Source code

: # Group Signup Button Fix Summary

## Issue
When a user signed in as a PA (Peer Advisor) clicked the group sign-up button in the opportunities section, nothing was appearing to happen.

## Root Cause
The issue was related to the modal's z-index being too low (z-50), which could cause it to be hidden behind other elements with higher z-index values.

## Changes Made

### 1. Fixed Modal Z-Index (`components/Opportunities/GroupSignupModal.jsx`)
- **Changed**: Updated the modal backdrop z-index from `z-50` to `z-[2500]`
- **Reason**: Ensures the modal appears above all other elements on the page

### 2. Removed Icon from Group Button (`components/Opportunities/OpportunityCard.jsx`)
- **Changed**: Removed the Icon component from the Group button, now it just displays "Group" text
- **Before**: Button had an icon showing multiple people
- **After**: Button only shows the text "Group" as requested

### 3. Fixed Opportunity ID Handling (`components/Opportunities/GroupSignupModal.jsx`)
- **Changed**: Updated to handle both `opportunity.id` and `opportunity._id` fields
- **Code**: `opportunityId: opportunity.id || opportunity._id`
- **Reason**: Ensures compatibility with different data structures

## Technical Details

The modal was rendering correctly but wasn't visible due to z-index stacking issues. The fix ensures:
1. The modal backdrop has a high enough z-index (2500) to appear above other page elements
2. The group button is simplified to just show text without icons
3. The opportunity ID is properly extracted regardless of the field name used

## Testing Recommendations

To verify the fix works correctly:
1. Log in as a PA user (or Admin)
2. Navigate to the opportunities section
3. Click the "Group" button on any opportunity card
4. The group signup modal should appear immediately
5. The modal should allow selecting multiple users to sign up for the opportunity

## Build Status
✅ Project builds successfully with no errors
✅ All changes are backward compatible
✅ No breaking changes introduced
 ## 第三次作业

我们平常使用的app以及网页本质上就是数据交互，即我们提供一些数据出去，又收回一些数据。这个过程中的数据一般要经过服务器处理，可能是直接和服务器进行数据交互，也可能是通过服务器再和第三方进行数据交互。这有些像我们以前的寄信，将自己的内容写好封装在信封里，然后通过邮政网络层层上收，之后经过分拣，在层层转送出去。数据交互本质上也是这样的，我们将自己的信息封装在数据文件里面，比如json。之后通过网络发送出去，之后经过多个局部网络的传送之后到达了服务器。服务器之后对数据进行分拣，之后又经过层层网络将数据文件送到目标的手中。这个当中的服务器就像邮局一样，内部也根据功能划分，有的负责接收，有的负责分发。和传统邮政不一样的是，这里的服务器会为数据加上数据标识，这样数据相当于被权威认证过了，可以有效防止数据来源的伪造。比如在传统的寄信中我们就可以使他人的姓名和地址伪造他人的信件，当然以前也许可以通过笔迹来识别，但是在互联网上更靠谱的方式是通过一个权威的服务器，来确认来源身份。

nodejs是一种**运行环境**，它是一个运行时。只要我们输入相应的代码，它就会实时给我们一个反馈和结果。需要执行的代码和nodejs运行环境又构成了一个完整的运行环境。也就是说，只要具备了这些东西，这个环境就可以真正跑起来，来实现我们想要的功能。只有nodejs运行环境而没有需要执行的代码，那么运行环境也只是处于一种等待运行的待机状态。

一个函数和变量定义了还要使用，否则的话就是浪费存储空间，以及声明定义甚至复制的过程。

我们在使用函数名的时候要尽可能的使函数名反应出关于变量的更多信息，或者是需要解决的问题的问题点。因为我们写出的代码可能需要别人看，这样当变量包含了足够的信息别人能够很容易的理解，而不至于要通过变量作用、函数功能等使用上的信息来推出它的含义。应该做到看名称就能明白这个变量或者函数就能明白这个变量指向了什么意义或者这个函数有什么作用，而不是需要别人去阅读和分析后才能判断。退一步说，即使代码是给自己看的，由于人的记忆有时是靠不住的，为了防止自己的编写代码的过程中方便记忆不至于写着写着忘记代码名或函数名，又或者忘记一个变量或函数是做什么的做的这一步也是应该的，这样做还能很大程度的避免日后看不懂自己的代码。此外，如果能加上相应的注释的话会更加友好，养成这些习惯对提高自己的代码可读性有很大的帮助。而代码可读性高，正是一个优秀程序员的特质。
-.-.-
- [What this task involves]:
Please copy exactly the lines from the one that contains "with no errors" up to and including the final line of the listing above.

- [Completed task]:
✅ Project builds successfully with no errors
✅ All changes are backward compatible
✅ No breaking changes introduced
 ## 第三次作业

我们平常使用的app以及网页本质上就是数据交互，即我们提供一些数据出去，又收回一些数据。这个过程中的数据一般要经过服务器处理，可能是直接和服务器进行数据交互，也可能是通过服务器再和第三方进行数据交互。这有些像我们以前的寄信，将自己的内容写好封装在信封里，然后通过邮政网络层层上收，之后经过分拣，在层层转送出去。数据交互本质上也是这样的，我们将自己的信息封装在数据文件里面，比如json。之后通过网络发送出去，之后经过多个局部网络的传送之后到达了服务器。服务器之后对数据进行分拣，之后又经过层层网络将数据文件送到目标的手中。这个当中的服务器就像邮局一样，内部也根据功能划分，有的负责接收，有的负责分发。和传统邮政不一样的是，这里的服务器会为数据加上数据标识，这样数据相当于被权威认证过了，可以有效防止数据来源的伪造。比如在传统的寄信中我们就可以使他人的姓名和地址伪造他人的信件，当然以前也许可以通过笔迹来识别，但是在互联网上更靠谱的方式是通过一个权威的服务器，来确认来源身份。

nodejs是一种**运行环境**，它是一个运行时。只要我们输入相应的代码，它就会实时给我们一个反馈和结果。需要执行的代码和nodejs运行环境又构成了一个完整的运行环境。也就是说，只要具备了这些东西，这个环境就可以真正跑起来，来实现我们想要的功能。只有nodejs运行环境而没有需要执行的代码，那么运行环境也只是处于一种等待运行的待机状态。

一个函数和变量定义了还要使用，否则的话就是浪费存储空间，以及声明定义甚至复制的过程。

我们在使用函数名的时候要尽可能的使函数名反应出关于变量的更多信息，或者是需要解决的问题的问题点。因为我们写出的代码可能需要别人看，这样当变量包含了足够的信息别人能够很容易的理解，而不至于要通过变量作用、函数功能等使用上的信息来推出它的含义。应该做到看名称就能明白这个变量或者函数就能明白这个变量指向了什么意义或者这个函数有什么作用，而不是需要别人去阅读和分析后才能判断。退一步说，即使代码是给自己看的，由于人的记忆有时是靠不住的，为了防止自己的编写代码的过程中方便记忆不至于写着写着忘记代码名或函数名，又或者忘记一个变量或函数是做什么的做的这一步也是应该的，这样做还能很大程度的避免日后看不懂自己的代码。此外，如果能加上相应的注释的话会更加友好，养成这些习惯对提高自己的代码可读性有很大的帮助。而代码可读性高，正是一个优秀程序员的特质。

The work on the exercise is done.